### [Data for this task]
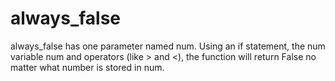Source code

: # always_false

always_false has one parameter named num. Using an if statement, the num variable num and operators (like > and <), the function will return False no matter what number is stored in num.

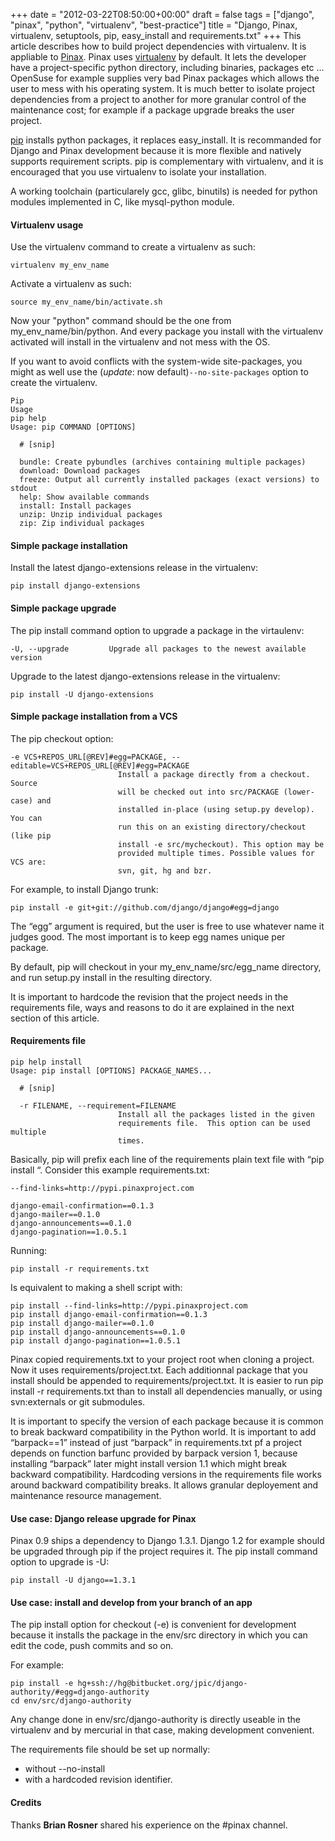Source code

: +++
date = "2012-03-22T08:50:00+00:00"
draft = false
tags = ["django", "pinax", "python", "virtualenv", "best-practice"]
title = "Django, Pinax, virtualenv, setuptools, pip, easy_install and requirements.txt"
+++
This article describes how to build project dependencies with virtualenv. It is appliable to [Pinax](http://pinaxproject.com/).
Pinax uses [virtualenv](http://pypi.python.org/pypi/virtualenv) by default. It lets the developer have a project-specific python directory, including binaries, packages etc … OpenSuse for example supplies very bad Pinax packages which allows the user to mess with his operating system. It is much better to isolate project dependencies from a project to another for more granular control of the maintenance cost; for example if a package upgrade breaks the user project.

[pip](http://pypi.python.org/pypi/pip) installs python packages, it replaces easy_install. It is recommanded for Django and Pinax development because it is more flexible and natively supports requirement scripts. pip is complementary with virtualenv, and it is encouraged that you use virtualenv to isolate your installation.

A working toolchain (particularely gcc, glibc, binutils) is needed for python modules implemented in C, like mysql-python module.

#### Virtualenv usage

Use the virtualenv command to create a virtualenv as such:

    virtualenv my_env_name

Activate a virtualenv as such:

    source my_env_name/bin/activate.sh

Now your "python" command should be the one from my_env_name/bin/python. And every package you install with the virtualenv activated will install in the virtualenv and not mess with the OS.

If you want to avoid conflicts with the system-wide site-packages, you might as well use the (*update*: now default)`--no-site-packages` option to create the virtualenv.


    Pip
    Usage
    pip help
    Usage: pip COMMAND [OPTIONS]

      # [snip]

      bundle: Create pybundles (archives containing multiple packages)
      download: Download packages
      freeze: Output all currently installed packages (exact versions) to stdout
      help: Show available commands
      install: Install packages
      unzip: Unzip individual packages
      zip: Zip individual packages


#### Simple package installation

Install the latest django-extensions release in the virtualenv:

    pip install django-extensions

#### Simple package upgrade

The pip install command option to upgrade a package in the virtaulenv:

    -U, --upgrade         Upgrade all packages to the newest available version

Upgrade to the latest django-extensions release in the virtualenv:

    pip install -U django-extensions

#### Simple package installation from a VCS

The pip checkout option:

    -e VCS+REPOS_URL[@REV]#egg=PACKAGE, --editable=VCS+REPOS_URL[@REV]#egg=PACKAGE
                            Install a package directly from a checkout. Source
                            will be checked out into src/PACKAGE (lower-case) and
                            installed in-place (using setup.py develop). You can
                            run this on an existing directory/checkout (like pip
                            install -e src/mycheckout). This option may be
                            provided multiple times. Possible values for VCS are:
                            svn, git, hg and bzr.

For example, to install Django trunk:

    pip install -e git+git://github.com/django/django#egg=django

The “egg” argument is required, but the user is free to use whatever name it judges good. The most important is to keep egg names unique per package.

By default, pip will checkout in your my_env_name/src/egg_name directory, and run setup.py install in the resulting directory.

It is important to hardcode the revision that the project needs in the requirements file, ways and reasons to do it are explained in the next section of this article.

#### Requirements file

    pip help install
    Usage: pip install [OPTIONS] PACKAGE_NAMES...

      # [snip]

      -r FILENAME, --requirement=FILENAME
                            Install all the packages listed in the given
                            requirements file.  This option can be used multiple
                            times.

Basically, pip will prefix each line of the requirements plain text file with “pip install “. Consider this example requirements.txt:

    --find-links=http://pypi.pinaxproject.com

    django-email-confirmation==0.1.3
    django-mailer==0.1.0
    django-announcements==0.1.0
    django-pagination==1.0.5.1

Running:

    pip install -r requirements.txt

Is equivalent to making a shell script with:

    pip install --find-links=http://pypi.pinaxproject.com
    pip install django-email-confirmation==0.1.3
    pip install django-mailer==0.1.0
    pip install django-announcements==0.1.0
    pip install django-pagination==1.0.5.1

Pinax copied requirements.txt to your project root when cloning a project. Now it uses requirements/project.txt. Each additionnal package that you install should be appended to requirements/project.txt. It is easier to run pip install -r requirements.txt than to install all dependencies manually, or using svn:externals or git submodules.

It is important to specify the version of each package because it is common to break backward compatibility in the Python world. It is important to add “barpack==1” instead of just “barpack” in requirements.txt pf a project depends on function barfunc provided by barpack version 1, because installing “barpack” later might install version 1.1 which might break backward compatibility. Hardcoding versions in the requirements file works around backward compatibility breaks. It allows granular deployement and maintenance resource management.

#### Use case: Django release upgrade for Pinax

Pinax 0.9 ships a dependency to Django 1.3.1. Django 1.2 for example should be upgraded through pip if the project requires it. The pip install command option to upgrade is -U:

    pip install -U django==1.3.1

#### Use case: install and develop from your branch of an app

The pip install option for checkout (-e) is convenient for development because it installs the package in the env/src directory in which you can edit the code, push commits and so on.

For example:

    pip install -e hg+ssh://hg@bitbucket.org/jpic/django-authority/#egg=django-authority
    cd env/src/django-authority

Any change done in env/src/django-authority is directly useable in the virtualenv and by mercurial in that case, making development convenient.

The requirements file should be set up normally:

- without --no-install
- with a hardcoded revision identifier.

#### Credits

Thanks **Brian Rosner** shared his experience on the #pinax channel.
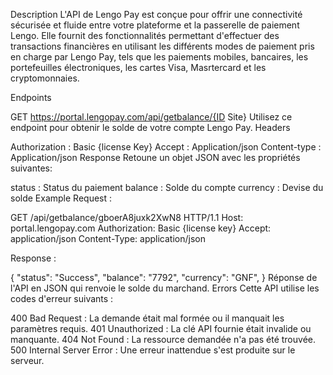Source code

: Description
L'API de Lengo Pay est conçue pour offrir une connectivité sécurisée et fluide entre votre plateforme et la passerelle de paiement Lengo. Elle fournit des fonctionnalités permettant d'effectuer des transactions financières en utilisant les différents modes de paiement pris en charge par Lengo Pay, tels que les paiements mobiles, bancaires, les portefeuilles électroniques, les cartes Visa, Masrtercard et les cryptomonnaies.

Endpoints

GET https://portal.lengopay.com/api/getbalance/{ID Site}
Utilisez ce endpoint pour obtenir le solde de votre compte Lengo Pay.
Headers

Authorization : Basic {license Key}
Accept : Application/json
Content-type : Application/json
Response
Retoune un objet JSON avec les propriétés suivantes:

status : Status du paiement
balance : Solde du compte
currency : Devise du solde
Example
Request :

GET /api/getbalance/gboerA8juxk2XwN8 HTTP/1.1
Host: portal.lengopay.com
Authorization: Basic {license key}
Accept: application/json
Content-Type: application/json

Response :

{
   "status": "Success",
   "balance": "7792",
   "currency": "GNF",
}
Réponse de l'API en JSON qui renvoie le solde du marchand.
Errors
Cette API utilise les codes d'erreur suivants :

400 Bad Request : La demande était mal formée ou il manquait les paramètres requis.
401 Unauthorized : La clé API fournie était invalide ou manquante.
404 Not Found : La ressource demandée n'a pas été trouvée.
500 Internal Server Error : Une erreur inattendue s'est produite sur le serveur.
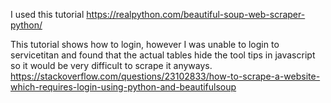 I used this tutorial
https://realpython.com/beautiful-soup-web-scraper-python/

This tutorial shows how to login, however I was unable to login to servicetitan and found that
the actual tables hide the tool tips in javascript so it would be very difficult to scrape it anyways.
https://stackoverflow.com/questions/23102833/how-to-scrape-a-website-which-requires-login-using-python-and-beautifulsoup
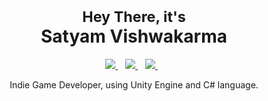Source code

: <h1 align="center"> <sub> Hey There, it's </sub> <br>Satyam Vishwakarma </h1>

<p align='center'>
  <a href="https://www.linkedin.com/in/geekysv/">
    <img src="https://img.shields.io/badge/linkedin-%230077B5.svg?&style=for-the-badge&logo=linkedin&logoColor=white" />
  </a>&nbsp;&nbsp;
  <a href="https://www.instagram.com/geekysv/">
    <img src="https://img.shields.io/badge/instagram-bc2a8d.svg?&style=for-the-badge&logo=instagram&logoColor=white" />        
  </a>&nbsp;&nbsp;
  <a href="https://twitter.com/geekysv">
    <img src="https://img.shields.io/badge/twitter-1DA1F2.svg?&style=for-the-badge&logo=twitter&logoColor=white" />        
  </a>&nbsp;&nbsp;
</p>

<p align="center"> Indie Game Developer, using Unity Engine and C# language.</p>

* * *

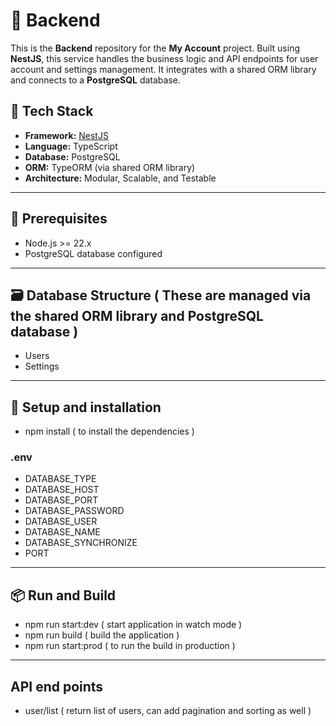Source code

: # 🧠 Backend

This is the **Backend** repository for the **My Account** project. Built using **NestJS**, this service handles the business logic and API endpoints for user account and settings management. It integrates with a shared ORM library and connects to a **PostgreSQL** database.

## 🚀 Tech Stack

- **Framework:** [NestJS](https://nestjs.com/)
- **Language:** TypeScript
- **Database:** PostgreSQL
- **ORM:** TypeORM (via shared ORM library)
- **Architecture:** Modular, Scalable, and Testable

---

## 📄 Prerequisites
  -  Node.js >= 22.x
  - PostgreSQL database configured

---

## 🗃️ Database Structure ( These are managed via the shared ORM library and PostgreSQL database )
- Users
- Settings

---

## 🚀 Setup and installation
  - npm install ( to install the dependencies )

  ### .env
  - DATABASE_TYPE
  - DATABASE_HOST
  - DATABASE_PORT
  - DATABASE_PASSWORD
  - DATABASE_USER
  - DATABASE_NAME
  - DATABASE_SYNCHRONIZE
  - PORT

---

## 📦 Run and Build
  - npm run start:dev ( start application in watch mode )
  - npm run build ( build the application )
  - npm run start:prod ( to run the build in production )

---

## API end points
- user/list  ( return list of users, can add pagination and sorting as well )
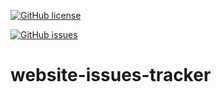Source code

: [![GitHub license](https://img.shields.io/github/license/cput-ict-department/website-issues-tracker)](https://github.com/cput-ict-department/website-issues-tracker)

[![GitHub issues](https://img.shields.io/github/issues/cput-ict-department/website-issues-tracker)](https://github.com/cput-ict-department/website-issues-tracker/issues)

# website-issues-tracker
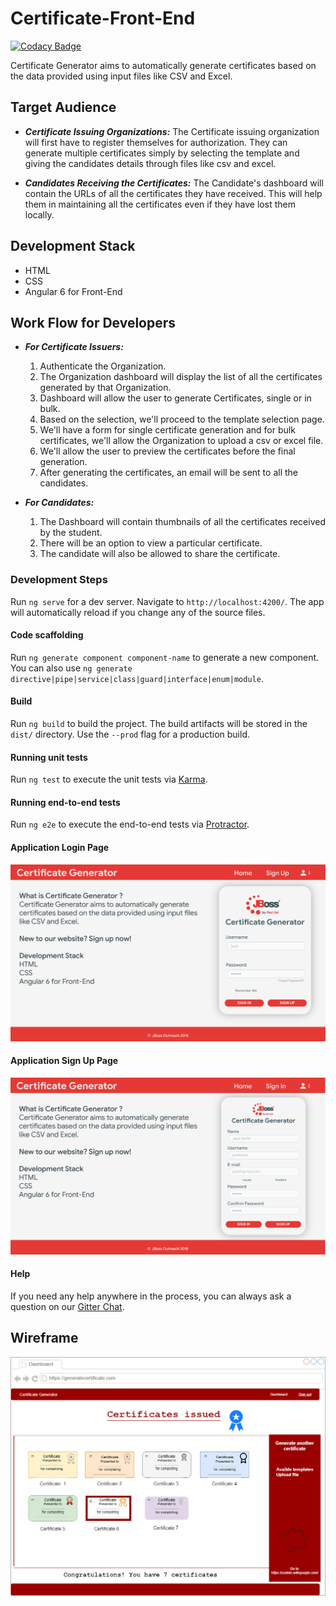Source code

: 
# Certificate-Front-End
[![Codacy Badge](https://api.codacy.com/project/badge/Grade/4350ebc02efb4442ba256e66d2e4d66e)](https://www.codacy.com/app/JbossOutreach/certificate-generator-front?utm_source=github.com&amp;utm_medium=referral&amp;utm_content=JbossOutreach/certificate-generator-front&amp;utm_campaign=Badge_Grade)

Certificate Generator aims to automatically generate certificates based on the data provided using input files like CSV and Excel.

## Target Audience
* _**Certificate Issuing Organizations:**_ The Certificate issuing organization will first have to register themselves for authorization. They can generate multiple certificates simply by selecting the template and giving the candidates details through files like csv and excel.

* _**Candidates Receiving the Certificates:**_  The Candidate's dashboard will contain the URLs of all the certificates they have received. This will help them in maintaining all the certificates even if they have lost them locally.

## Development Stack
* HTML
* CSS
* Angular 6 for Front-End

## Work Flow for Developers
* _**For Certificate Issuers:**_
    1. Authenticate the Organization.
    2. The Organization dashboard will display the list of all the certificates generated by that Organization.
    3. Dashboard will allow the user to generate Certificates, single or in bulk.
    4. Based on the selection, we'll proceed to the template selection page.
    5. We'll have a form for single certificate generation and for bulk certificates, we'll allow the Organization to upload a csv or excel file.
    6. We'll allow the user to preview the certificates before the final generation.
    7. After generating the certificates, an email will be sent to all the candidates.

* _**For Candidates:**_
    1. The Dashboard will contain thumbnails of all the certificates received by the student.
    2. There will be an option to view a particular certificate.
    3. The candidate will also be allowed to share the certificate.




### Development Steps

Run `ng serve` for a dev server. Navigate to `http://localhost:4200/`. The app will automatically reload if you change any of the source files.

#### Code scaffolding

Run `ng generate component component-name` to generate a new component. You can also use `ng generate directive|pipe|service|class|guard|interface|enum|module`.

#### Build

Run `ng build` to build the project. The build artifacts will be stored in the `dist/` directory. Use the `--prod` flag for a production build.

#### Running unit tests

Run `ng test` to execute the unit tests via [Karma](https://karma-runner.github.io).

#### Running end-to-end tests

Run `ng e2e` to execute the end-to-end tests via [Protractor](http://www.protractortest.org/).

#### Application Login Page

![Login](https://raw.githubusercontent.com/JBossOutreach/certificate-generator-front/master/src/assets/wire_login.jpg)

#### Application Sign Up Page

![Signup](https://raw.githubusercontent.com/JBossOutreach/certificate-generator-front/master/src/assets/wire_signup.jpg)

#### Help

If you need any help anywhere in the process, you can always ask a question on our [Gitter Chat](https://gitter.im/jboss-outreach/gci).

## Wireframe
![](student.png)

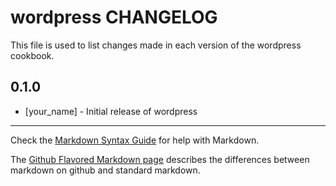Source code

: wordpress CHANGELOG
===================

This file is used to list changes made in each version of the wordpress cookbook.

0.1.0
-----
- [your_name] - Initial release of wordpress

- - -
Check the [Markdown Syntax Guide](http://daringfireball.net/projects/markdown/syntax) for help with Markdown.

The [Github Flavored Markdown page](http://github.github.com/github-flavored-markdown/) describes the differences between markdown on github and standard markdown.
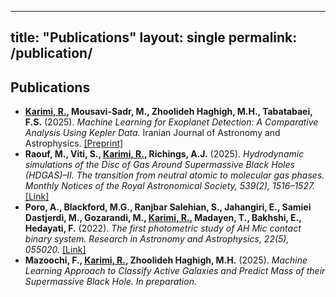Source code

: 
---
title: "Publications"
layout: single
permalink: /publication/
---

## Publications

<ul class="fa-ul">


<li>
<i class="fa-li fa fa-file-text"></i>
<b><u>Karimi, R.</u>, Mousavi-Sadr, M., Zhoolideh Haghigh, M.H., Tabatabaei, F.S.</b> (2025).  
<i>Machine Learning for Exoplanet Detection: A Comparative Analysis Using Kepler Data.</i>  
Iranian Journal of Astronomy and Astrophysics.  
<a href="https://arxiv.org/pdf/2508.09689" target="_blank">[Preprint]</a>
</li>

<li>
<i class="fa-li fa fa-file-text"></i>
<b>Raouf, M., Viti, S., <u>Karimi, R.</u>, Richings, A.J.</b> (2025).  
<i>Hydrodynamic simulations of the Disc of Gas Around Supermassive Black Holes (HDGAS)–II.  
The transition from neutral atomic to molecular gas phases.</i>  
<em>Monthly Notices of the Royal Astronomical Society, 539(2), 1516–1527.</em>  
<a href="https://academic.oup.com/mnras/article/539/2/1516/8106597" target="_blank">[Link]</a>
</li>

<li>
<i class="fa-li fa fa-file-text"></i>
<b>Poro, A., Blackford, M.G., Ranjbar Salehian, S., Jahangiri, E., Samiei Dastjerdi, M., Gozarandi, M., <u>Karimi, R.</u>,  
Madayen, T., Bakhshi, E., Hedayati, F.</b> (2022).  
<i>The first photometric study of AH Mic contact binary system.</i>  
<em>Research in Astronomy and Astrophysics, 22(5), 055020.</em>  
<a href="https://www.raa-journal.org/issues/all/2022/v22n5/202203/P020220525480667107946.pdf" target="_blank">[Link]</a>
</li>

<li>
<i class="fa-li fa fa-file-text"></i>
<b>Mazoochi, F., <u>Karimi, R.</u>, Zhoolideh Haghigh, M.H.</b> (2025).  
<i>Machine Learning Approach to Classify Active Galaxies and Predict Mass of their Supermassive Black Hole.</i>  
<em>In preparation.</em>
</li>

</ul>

### [Exercise brief]
Across the data above, count the lines that include the word "center", and respond with the number alone.

### [Response box]
3